Autonomous Robot: What’s that mean?

We design and build autonomous security robots, and one of the questions we hear most often is “What does autonomous mean?” Autonomy is a tricky word. One can trace its roots back to ancient Greece, where, at the simplest, it meant the ability to say “no.” From that came the idea of self-rule or self-governance: the right to decide, for one’s self, what to do. It is a simple idea, and one that we take for granted as people. We have autonomy – the right to decide for ourselves what we will do next, and how we will do it. But how does that apply to a robot? In robots we think of autonomy as the ability to choose actions or behaviors in order to achieve some goal of the robot.

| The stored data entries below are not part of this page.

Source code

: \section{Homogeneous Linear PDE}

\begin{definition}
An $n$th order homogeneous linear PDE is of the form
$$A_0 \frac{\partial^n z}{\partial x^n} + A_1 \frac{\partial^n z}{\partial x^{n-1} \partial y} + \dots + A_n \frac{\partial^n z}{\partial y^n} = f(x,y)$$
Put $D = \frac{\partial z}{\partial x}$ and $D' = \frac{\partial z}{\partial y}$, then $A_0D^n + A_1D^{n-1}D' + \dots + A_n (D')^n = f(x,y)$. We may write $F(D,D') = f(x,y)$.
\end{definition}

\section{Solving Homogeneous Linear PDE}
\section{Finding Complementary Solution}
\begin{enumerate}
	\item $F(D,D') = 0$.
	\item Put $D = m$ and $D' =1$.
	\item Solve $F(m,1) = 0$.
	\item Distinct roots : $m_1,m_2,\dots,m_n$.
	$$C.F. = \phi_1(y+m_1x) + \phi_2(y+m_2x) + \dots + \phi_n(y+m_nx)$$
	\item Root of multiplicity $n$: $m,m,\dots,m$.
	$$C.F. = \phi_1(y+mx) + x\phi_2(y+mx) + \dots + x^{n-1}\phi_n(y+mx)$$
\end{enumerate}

A couple of images come to mind when we think of robots: the bomb disposal robot on a newscast, the industrial welding robot we see in commercials assembling cars, perhaps a vacuum cleaning robot scurrying around the floor, and, of course, the movie robots like R2D2, or Wall-e. Each of these can be used to explore the idea of an autonomous robot. Around the lab, we break down these robots into four categories:

  1. tele-operation,
  2. programmatic,
  3. reactive, and
  4. autonomous.

Let’s look at these to see what makes them tick.

Tele-operation

Tele-operation sounds a lot more impressive than it is.  From the same roots as telescope: ‘far sight’, and telephone: ‘far sound’, we have ‘far control’.  Basically a tele-operated robot, like a bomb disposal robot, is like a big radio controlled car. The operator is at a distance from the robot, and can control every motion. For dangerous tasks (like bomb disposal) this keeps the people safe. This is a key task for robotics; to enable the robot to take risks rather than people.  Woods Hole submersible exploring the wreck of the TitanicWe use tele-operation on many high profile robotics systems – the rovers on Mars rely on instructions from Earth, the drones flying over war zones receive control commands from thousands of miles away, and the deep-sea submersibles exploring the oceans under water pressures that would kill a person are driven by operators in shirt sleeves thousands of feet above on the surface.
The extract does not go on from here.